When the World Stopped

Six large lessons from one small intestine.

by

Wednesday October 10, 2007, 15:07 pm. The world stopped.

My 12-year-old son had cancer.

A couple of weeks earlier, a CT scan had revealed a golf-ball growth pressing on Gilad's small intestine. This had completely blocked the passages, causing him to lose about 15 lbs in 12 days and vomit anything he tried to eat.

We were thankful they'd found the problem early and were comforted by the surgeon and some other doctors. They said it was highly unlikely the pathology results would show anything untoward.

They were wrong.

On the Wednesday after Sukkot, we were summoned to the Pediatric Hema-Oncology Department at Hadassah Hospital Ein Karem, where we were informed of the pathology results: Stage 3 abdominal Burkitt's Lymphoma.

The Head of Department was matter-of-fact, reassuring and sensitive. We came out of there so determined and hopeful there was no time to feel shocked and depressed.

Burkitt's, although a very aggressive form of non-Hodgkin's lymphoma, is very curable. But because it spreads quickly, we had no time to lose.

The next day we were already back there for an operation to implant a Hickman Line into Gilad's body (a device making it easier to take blood and administer chemotherapy), with the first round of chemo to start on Sunday.

Finding the Good

I'm not going to tell you cancer was the best thing that happened to us. Gilad went through a lot of pain and torture. Thank God he's in full recovery now, but it's still too early to say how it's affected our lives.

It did teach us though to look at life with different eyes.

The question of "Why?" never really entered our minds. Apart from the urgency of the whole thing, it was clear to us the Almighty knew what He was doing. There are just some things we're not meant to understand.

Still, seeing your kid suffer is always a tough one.

No room for complacency. Plenty of room for God.

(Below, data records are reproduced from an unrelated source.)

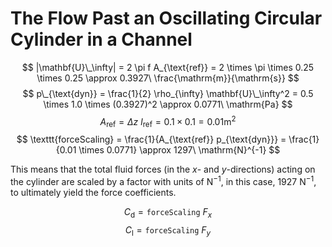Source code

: 
# The Flow Past an Oscillating Circular Cylinder in a Channel

$$
|\mathbf{U}\_\infty| = 2 \pi f A_{\text{ref}}
                     = 2 \times \pi \times 0.25 \times 0.25
               \approx 0.3927\ \frac{\mathrm{m}}{\mathrm{s}}
$$
$$
p\_{\text{dyn}} = \frac{1}{2} \rho_{\infty} \mathbf{U}\_\infty^2
                = 0.5 \times 1.0 \times (0.3927)^2
          \approx 0.0771\ \mathrm{Pa}
$$
$$
A_{\text{ref}} = \Delta z\ l_{\text{ref}} = 0.1 \times 0.1 = 0.01 \mathrm{m}^2
$$
$$
\texttt{forceScaling} = \frac{1}{A_{\text{ref}} p_{\text{dyn}}}
                      = \frac{1}{0.01 \times 0.0771}
                \approx 1297\ \mathrm{N}^{-1}
$$

This means that the total fluid forces (in the $x$- and $y$-directions) acting
on the cylinder are scaled by a factor with units of $\mathrm{N}^{-1}$, in this
case, $1927\ \mathrm{N}^{-1}$, to ultimately yield the force coefficients.

$$
C_{\mathrm{d}} = \texttt{forceScaling}\ F_x
$$
$$
C_{\mathrm{l}} = \texttt{forceScaling}\ F_y
$$

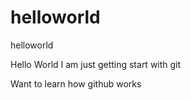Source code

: # helloworld
helloworld

Hello World
I am just getting start with git

Want to learn how github works
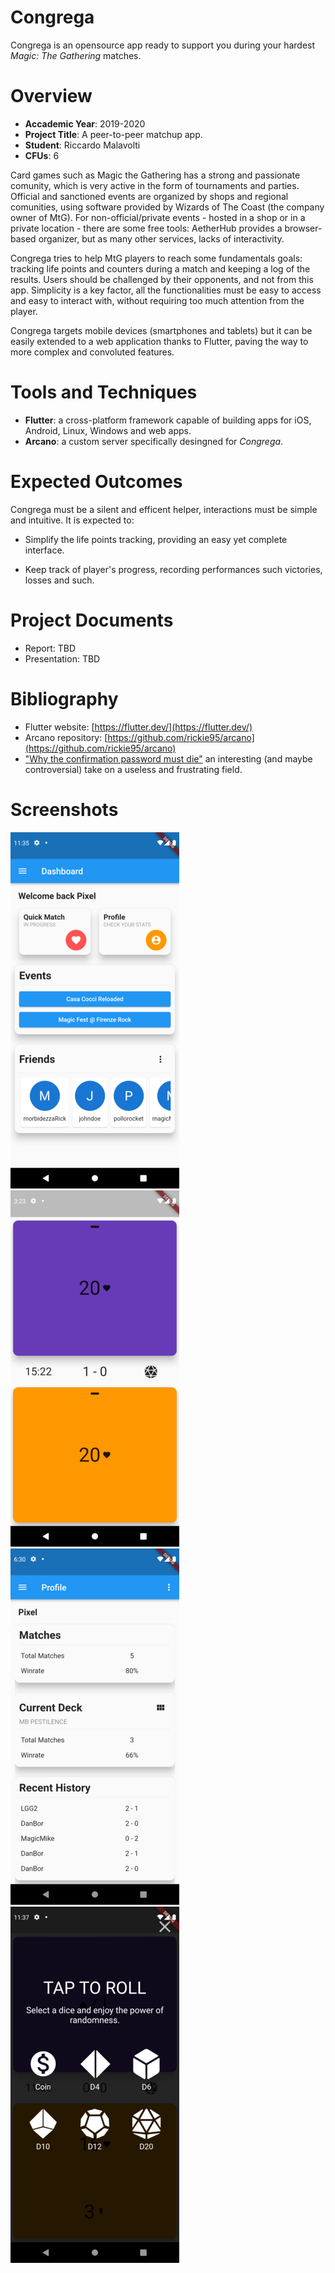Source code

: # Congrega
Congrega is an opensource app ready to support you during your hardest *Magic: The Gathering* matches.

# Overview 

+ **Accademic Year**: 2019-2020
+ **Project Title**: A peer-to-peer matchup app.
+ **Student**: Riccardo Malavolti
+ **CFUs**: 6

Card games such as Magic the Gathering has a strong and passionate comunity, which is very active in the form of tournaments and parties. Official and sanctioned events are organized by shops and regional comunities, using software provided by Wizards of The Coast (the company owner of MtG). For non-official/private events - hosted in a shop or in a private location - there are some free tools: AetherHub provides a browser-based organizer, but as many other services, lacks of interactivity.

Congrega tries to help MtG players to reach some fundamentals goals: tracking life points and counters during a match and keeping a log of the results. Users should be challenged by their opponents, and not from this app. Simplicity is a key factor, all the functionalities must be easy to access and easy to interact with, without requiring too much attention from the player.

Congrega targets mobile devices (smartphones and tablets) but it can be easily extended to a web application thanks to Flutter, paving the way to more complex and convoluted features.

# Tools and Techniques

- **Flutter**: a cross-platform framework capable of building apps for iOS, Android, Linux, Windows and web apps.
- **Arcano**: a custom server specifically desingned for *Congrega*.

# Expected Outcomes

Congrega must be a silent and efficent helper, interactions must be simple and intuitive. It is expected to:

 - Simplify the life points tracking, providing an easy yet complete interface. 

 - Keep track of player's progress, recording performances such victories, losses and such.

# Project Documents

- Report: TBD
- Presentation: TBD

# Bibliography

 - Flutter website: [https://flutter.dev/](https://flutter.dev/)
 - Arcano repository: [https://github.com/rickie95/arcano](https://github.com/rickie95/arcano)
 - ["Why the confirmation password must die"](https://uxmovement.com/forms/why-the-confirm-password-field-must-die/) an interesting (and maybe controversial) take on a useless and frustrating field.

# Screenshots

![](repo_asset/reduced_screenshot_1-8.png) ![](repo_asset/reduced_screenshot_1.png) ![](repo_asset/reduced_screenshot_1-4.png)![](repo_asset/reduced_screenshot_1-0.png)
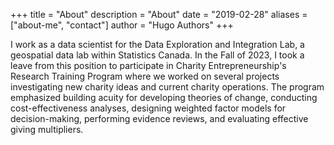 +++
title = "About"
description = "About"
date = "2019-02-28"
aliases = ["about-me", "contact"]
author = "Hugo Authors"
+++

I work as a data scientist for the Data Exploration and Integration Lab, a geospatial data lab within Statistics Canada. In the Fall of 2023, I took a leave from this position to participate in Charity Entrepreneurship's Research Training Program where we worked on several projects investigating new charity ideas and current charity operations. The program emphasized building acuity for developing theories of change, conducting cost-effectiveness analyses, designing weighted factor models for decision-making, performing evidence reviews, and evaluating effective giving multipliers.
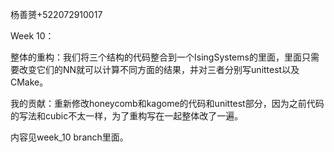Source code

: 杨善赟+522072910017

Week 10：

整体的重构：我们将三个结构的代码整合到一个IsingSystems的里面，里面只需要改变它们的NN就可以计算不同方面的结果，并对三者分别写unittest以及CMake。

我的贡献：重新修改honeycomb和kagome的代码和unittest部分，因为之前代码的写法和cubic不太一样，为了重构写在一起整体改了一遍。

内容见week_10 branch里面。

It's important not to generalize with cancer. Every child and every case is different. The common denominator is everyone has to go through their little hell. With us, we knew there were very high back-to-complete-health rates. That took a lot of the stress away. It wasn't life and death. We just knew we had to go through the long and dark tunnel to get to the light at the other side.

Having said that, there was no room for complacency.

Plenty of room for God.

And here's just some of what He taught me:

Life Lesson #1: Keep Your Worries in Proportion

Most things in life are not life and death issues; serious maybe, but not life and death.

We saw a lot of life and death in the time we were in the hospital, so we knew we were very 'lucky.' Kids born with leukemia going through two years of treatment that might not work, kids with cancer for the second, third or fourth time, endless pain and suffering...and death.

Getting through this was our priority. We didn't appreciate what 'aggressive treatment' meant until we spent almost three consecutive months in the hospital, 24-7 with my wife and I rotating shifts. That became our full-time job.

Thank God, we had financial help, help with the kids and help with everything else. Our community was absolutely amazing. Over 50 women cooked meals for us during that time -- I've never eaten so well in my life! Someone did our shopping every week and people even came in to do laundry and wash the dishes.

"Hakuna Matata." No worries.

Once we realize the Almighty is taking care of our health, wealth and daily maintenance every second of the day, we have no worries.

Life Lesson #2: Every Second Counts

That's what the IV drip showed me.

I spent hours next to that thing so I can impersonate all the noises -- when the bag's finished, when air gets caught in the tubes or the battery's running low.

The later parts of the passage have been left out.